В такой горячке прошло часа два.

Степан Огнев, вытирая рукавом пот на лбу, опустил кувалду и посмотрел на долину. В долине копошился человеческий муравейник. Канава, словно живая, черным зевом врезалась в землю.

– Вот он, коллективный-то труд, – с дрожью в голосе проговорил Степан Огнев. – Да если бы мы могли, взялись бы… гору бы свернули…

Слова Огнева долетели до Никиты Гурьянова. Никита разогнул спину и тоже посмотрел на долину.

– Да-а-а… Чай, бывало, у барина во время жнитва поставишь ведра два водки жнецам, ну, мол, ребятки, валяйте, вечером еще по чарке… Они и валяют…

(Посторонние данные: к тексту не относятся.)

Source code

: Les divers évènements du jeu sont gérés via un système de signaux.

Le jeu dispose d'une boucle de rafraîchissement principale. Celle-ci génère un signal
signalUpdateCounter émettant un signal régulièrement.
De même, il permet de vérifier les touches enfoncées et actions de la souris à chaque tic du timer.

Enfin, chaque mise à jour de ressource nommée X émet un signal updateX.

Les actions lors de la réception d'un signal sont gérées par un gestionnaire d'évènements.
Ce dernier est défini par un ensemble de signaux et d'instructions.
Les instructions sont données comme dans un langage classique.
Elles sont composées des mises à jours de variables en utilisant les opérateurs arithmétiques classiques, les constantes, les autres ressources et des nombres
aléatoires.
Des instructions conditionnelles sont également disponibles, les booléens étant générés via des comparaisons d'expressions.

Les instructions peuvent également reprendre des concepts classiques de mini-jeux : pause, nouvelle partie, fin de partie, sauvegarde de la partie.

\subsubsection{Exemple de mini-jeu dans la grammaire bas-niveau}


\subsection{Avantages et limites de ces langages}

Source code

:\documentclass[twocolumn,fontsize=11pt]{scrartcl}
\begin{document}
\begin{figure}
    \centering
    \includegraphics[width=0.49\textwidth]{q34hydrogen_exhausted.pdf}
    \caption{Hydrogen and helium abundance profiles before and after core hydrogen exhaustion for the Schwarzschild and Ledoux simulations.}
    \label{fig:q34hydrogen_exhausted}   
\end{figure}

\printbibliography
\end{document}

Огнев отряхнулся, будто на него неожиданно вылили помои, и сплеча ударил деревянным молотом в сваю.

4

Прислонясь к плетню пчельника, с горы, из вишневого садика, Маркел Быков напряженно всматривался в долину.

Вот уж восьмой день там копошатся люди. Восьмой день от их спин идет испарина, и Маркел видел, как вырастала плотина, как канава все дальше и дальше, изгибаясь коленом, врезалась в пойму. Временами до него доносились рев трактора, стук молота о сваи, общая песнь. По ночам горели костры, около костров сидели мужики, бабы – караулили. По вечерам прибегала Улька. Живая, радостная. За ужином она рассказывала про работу и вновь убегала к кострам.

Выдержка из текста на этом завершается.